Elle porte toute sur un système d’innovation contre-révolutionnaire, déguisée sous le dehors du patriotisme. Elle a pour but de fomenter l’agiotage, d’ébranler le crédit public en déshonorant la loyauté française, de favoriser les riches créanciers, de ruiner et de désespérer les pauvres, de multiplier les mécontents, de dépouiller le peuple des biens nationaux, et d’amener insensiblement la ruine de la fortune publique.

Quels sont les administrateurs suprêmes de nos finances ? Des Brissotins, des Feuillants, des aristocrates et des fripons connus : ce sont les Cambon, les Mallarmé, les Ramel ; ce sont les compagnons et les successeurs de Chabot, de Fabre, et de Julien (de Toulouse).

Pour pallier leurs pernicieux desseins, ils se sont avisés, dans les derniers temps, de prendre l’attache du Comité de salut public, parce qu’on ne doutait pas que ce Comité, distrait par tant de si grands travaux, adopterait de confiance, comme il est arrivé quelquefois, tous les projets de Cambon.

C’est un nouveau stratagème imaginé pour multiplier les ennemis du Comité, dont la perte est le principal but de toutes les conspirations.

La trésorerie nationale, dirigée par un contre-révolutionnaire hypocrite, nommé Lhermina, seconde parfaitement leurs vues par le plan qu’elle a adopté, de mettre des entraves à toutes les dépenses urgentes, sous le prétexte d’un attachement scrupuleux aux formes, de ne payer personne, excepté les aristocrates, et de vexer les citoyens malaisés par des refus, par des retards, et souvent par des provocations odieuses.

La contre-révolution est dans toutes les parties de l’économie politique.
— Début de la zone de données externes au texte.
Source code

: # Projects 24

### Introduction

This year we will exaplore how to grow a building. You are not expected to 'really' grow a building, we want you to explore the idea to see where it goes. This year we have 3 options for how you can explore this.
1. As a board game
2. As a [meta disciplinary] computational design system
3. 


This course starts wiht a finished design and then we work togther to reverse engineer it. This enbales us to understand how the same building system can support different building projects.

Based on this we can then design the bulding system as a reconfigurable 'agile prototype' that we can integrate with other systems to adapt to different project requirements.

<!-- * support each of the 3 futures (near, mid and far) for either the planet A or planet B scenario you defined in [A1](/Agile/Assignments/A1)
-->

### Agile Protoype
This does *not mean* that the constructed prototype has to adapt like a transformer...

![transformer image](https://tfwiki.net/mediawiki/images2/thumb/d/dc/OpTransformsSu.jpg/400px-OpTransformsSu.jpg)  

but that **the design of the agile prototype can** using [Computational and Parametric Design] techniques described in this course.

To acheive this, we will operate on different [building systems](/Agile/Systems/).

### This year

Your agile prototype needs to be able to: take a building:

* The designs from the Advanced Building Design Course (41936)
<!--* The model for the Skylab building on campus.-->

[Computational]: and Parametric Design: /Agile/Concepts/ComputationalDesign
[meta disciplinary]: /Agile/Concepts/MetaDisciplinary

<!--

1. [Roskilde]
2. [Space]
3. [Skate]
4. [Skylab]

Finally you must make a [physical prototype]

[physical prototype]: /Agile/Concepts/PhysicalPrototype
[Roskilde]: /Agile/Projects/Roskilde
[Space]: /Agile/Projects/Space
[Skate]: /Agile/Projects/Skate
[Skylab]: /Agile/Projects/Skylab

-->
Les conspirateurs nous ont précipités, malgré nous, dans des mesures violentes, que leurs crimes seuls ont rendues nécessaires, et réduit la République à la plus affreuse disette, et qui l’aurait affamée, sans le concours des événements les plus inattendus.

Ce système était l’ouvrage de l’étranger, qui l’a proposé par l’organe vénal des Chabot, des Lullier, des Hébert et tant d’autres scélérats : il faut tous les efforts du génie pour ramener la République à un régime naturel et doux qui seul peut entretenir l’abondance ; et cet ouvrage n’est pas encore commencé.
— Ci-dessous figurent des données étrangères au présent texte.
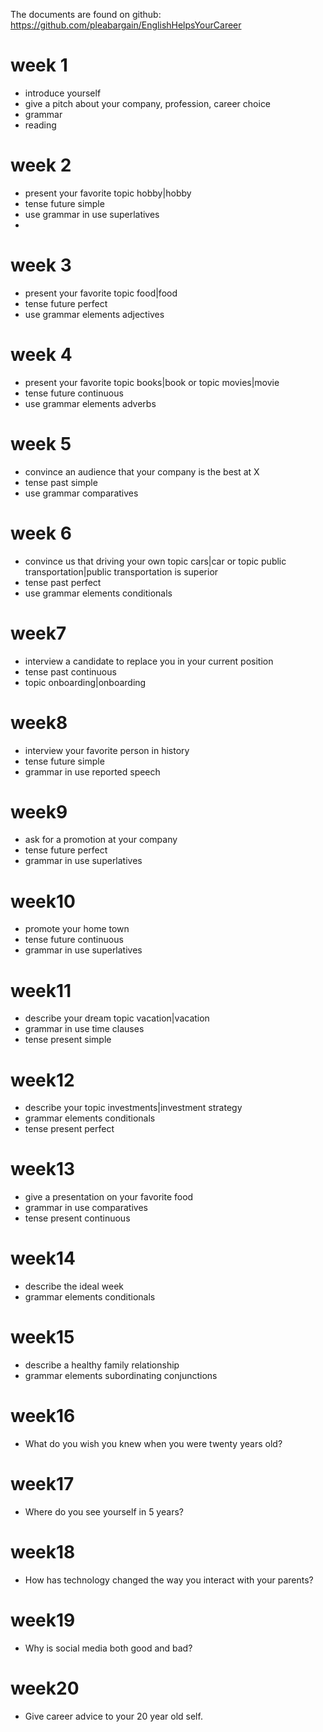 The documents are found on github: https://github.com/pleabargain/EnglishHelpsYourCareer

# week 1
- introduce yourself
- give a pitch about your company, profession, career choice
- grammar
- reading


# week 2
- present your favorite topic hobby|hobby
- tense future simple
- use grammar in use superlatives
- 

# week 3
- present your favorite topic food|food
- tense future perfect
- use grammar elements adjectives

# week 4 
- present your favorite topic books|book  or topic movies|movie
- tense future continuous
- use grammar elements adverbs
  
# week 5
- convince an audience that your company is the best at X
- tense past simple
- use grammar comparatives

# week 6
- convince us that driving your own topic cars|car or topic public transportation|public transportation is superior
- tense past perfect
- use grammar elements conditionals


# week7 
- interview a candidate to replace you in your current position
- tense past continuous
- topic onboarding|onboarding

# week8 
- interview your favorite person in history
- tense future simple
- grammar in use  reported speech
  
# week9 
- ask for a promotion at your company
-  tense future perfect
-  grammar in use superlatives

# week10 
- promote your home town
- tense future continuous
-  grammar in use superlatives

# week11 
- describe your dream topic vacation|vacation
- grammar in use time clauses
- tense present simple

# week12 
- describe your topic investments|investment strategy
- grammar elements conditionals
- tense present perfect

# week13 
- give a presentation on your favorite food
- grammar in use comparatives
- tense present continuous

# week14 
- describe the ideal week
- grammar elements conditionals

# week15 
- describe a healthy family relationship
- grammar elements subordinating conjunctions

# week16 
- What do you wish you knew when you were twenty years old?


# week17 
- Where do you see yourself in 5 years?

# week18 
- How has technology changed the way you interact with your parents?

# week19 
- Why is social media both good and bad?

# week20
- Give career advice to your 20 year old self.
On se rappelle tous les crimes prodigués pour réaliser le pacte de famine enfanté par le génie infernal de l’Angleterre.

Pour nous arracher à ce fléau, il a fallu deux miracles également inespérés : le premier est la rentrée de notre convoi vendu à l’Angleterre avant son départ de l’Amérique, et sur lequel le cabinet de Londres comptait, et la récolte abondante et prématurée que la nature nous a présentée ; l’autre est la patience sublime du peuple, qui a souffert la faim même pour conserver la liberté.
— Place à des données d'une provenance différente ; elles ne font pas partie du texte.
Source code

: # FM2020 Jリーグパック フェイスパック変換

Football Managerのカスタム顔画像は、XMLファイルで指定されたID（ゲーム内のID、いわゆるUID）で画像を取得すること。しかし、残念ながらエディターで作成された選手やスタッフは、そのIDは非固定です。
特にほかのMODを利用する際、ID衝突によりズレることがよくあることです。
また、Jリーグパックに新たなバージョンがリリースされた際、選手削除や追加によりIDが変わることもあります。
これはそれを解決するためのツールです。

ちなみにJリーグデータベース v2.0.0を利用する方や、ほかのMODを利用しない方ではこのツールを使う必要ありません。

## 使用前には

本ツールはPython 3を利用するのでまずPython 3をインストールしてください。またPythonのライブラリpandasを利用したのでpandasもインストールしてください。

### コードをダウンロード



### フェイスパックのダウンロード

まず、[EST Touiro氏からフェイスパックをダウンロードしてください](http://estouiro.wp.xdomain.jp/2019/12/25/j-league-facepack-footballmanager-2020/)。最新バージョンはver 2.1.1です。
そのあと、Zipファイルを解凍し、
Il nous reste encore à surmonter le défaut de bras, de voitures, de chevaux, qui est un obstacle à la moisson et à la culture des terres, et toutes les manœuvres tramées, l’année dernière, par nos ennemis, et qu’ils ne manqueront pas de renouveler.

Les contre-révolutionnaires sont accourus ici pour se joindre à leurs complices et défendre leurs patrons à force d’intrigues et de crimes.

Ils comptent sur les contre-révolutionnaires détenus, sur les gens de la Vendée et sur les déserteurs et prisonniers ennemis, qui, selon tous les avis, s’échappent depuis quelque temps en foule pour se rendre à Paris, comme je l’ai déjà dénoncé inutilement plusieurs fois au Comité de salut public ; enfin sur l’aristocratie, qui conspire en secret autour de nous.

On excitera dans la Convention nationale de violentes discussions ; les traîtres, cachés jusqu’ici sous des dehors hypocrites, jetteront le masque ; les conspirateurs accuseront leurs accusateurs, et prodigueront tous les stratagèmes jadis mis en usage par Brissot pour étouffer la voix de la vérité.

S’ils ne peuvent maîtriser la Convention par ce moyen, ils la diviseront en deux partis ; et un vaste champ est ouvert à la calomnie et à l’intrigue, S’ils la maîtrisent un moment, ils accuseront de despotisme et de résistance à l’autorité nationale ceux qui combattront avec énergie leur ligue criminelle ; les cris de l’innocence opprimée, les accents mâles de la liberté outragée seront dénoncés comme les indices d’une influence dangereuse ou d’une ambition personnelle.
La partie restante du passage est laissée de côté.